Repurpose-10K refers to the architectural, operational, and carbon-accounting framework for constructing and deploying a 10,000-node computational cloudlet using repurposed smartphones as described by Switzer et al. The approach leverages the untapped potential of decommissioned mobile devices to assemble scalable, energy-efficient, and carbon-minimizing compute clusters, targeting both sustainable ICT infrastructure and practical cloud microservice workloads (Switzer et al., 2021).

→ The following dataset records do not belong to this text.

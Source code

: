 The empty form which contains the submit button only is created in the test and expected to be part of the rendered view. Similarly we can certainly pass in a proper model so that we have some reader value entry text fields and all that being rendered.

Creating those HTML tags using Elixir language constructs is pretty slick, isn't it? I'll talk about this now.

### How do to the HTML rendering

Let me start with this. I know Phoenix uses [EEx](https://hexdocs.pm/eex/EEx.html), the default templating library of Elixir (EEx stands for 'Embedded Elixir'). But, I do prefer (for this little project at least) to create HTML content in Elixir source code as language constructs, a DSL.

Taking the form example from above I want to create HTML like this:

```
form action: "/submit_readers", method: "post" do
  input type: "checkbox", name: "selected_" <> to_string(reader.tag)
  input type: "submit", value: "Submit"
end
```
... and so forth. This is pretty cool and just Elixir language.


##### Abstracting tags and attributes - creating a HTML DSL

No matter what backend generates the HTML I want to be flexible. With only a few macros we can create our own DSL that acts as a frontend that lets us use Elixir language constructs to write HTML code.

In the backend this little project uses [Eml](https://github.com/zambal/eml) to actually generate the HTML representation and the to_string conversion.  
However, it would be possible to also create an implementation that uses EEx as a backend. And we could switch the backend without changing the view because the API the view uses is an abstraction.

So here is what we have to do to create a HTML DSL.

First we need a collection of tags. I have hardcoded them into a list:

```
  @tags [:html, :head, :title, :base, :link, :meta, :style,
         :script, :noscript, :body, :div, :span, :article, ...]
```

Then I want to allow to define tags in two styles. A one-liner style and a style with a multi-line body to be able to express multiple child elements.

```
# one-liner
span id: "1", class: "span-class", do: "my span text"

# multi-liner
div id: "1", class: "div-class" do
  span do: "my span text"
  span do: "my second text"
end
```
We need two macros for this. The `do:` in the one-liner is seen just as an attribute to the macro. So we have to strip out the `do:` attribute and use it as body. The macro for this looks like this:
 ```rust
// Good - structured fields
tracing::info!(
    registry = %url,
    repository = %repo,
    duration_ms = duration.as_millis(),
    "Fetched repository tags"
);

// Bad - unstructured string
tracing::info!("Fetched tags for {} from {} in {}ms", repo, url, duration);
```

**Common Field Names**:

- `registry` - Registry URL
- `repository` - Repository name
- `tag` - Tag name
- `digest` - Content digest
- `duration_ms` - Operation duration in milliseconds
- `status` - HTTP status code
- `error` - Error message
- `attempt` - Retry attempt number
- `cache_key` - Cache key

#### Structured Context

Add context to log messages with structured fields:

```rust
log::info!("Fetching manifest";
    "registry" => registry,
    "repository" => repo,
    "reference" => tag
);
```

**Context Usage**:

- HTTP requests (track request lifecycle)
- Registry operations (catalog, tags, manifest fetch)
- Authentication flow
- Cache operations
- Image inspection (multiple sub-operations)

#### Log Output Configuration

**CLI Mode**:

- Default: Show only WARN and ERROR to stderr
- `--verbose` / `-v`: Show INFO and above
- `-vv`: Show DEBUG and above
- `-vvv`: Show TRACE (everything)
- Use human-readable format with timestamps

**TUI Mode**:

1. Architectural Overview and Node Composition
A Repurpose-10K cloudlet consists of approximately 10,000 homogeneous smartphones, such as Pixel 3A (2019) or Nexus 4 (2012), sourced second-hand. Each node is individually powered, cooled, networked, and monitored as a discrete compute element. Devices are connected to managed smart-plugs for carbon-aware charging and organized in trays or racks with forced-air cooling, sized by aggregate thermal dissipation. Internal smartphone batteries function as distributed uninterruptible power supplies, supporting 30 minutes to 2 hours of autonomy per device. Large-scale networking is enabled by equipping each phone with a USB–Gigabit Ethernet adapter, connecting to a leaf/spine switching fabric, ensuring scalability beyond the wireless limitations encountered at smaller cluster sizes (Switzer et al., 2021).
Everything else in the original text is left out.